UBS pointed out Jan. 21 that gold prices have risen around 1% year-to-date despite a more hawkish US Federal Reserve, as investors seek safe haven options.


"Gold is up 1.78% in two days, following fresh inflation data out in the UK, US, and Canada, " commented market report Bullion By Post. "UK inflation is at 5.4%, the highest since 1992, and Canada too is at its highest since that year. Whilst inflation has been a big topic of late, it isn't the only problem. World leaders are growing increasingly concerned with the behaviour of Russia."


The London Bullion Market Association priced gold at $1,835/oz late Jan. 21.

Iron ore and steel prices could also rise in the event of an escalation of the Ukrainian conflict, according to Meyer. Ferrexpo is a major Ukraine-based producer of iron ore and pellets.


Sanctions


While a proposed US Democrat package does not explicitly recommend specific sanctions on metals, ING Economics noted that the US president could identify and impose sanctions on industries seen to pose a risk to national security, including minerals extraction and processing.


"US sanctions against Rusal rattled the aluminium market in 2018, with Russia the largest aluminium producer, after China," ING's Patterson said. "The global aluminium market is in deficit at the moment and so any disruption to these flows would only push the market further into deficit. Given that Europe is a large destination for Russian aluminium, a move which restricts aluminium flows would be bullish for European premiums."

Rusal declined to comment on the current situation when contacted by Platts.


Energy inflation


Sanctions on Russian energy could also push metals prices higher. Energy-intensive smelters are already concerned with high electricity prices, which have resulted in zinc capacity reductions and steelmakers charging energy premiums on their product prices in Europe in recent months.


"Natural gas, oil and energy prices will likely go significantly higher in Europe, curbing yet more European metal production," SP Angel's John Meyer said.


Sanctions could impact output from European aluminum smelters, ING Economics warned. "As we are currently seeing, smelting capacity in Europe is having to shut down due to high power prices. In a scenario, where sanctions impact Russian gas flows, this would only drive European energy prices higher, risking even further capacity restrictions in the region.
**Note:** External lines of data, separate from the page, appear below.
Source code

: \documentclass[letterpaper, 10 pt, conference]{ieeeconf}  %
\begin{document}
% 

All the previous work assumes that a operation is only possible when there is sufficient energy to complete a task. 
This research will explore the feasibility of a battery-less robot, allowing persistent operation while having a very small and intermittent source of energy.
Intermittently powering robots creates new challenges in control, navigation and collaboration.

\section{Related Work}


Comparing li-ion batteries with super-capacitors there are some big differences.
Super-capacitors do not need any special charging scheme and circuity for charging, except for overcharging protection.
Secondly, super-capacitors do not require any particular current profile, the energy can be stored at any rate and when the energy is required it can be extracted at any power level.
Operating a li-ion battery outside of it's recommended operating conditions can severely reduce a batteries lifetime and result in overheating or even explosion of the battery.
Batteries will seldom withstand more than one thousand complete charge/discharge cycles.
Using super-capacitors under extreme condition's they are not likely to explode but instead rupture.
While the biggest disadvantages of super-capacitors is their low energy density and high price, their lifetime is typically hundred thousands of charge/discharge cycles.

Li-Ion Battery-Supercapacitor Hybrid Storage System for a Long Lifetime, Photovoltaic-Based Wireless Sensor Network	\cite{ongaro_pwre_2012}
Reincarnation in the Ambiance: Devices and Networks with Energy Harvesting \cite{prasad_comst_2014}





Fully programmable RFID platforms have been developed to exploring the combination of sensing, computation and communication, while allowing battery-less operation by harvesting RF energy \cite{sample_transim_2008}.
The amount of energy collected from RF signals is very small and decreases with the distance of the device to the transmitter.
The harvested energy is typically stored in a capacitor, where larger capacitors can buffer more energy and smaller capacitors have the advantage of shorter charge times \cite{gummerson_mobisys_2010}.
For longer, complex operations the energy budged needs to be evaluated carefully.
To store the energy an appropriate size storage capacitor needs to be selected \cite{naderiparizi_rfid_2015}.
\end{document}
Russia-Ukraine tension is worrying the gas market, ANZ research analysts Daniel Hynes and Soni Kumari noted Jan. 20. With Germany set to take action against the Nord Stream 2 gas pipeline should Russia invade Ukraine, and the US considering sanctions, 30bnm3 of gas earmarked to enter the continent this year could be impacted. "Despite a wave of LNG cargo hitting Europe, this should underpin prices in the short term," they said.


UBS said: "Energy prices look set to stay elevated ....Tensions in Eastern Europe and the Middle East are supporting prices due to fears of new supply disruptions. We expect oil demand to reach new record highs this year and Brent to trade in a USD 80–90/bbl range for now, with risks skewed to the upside."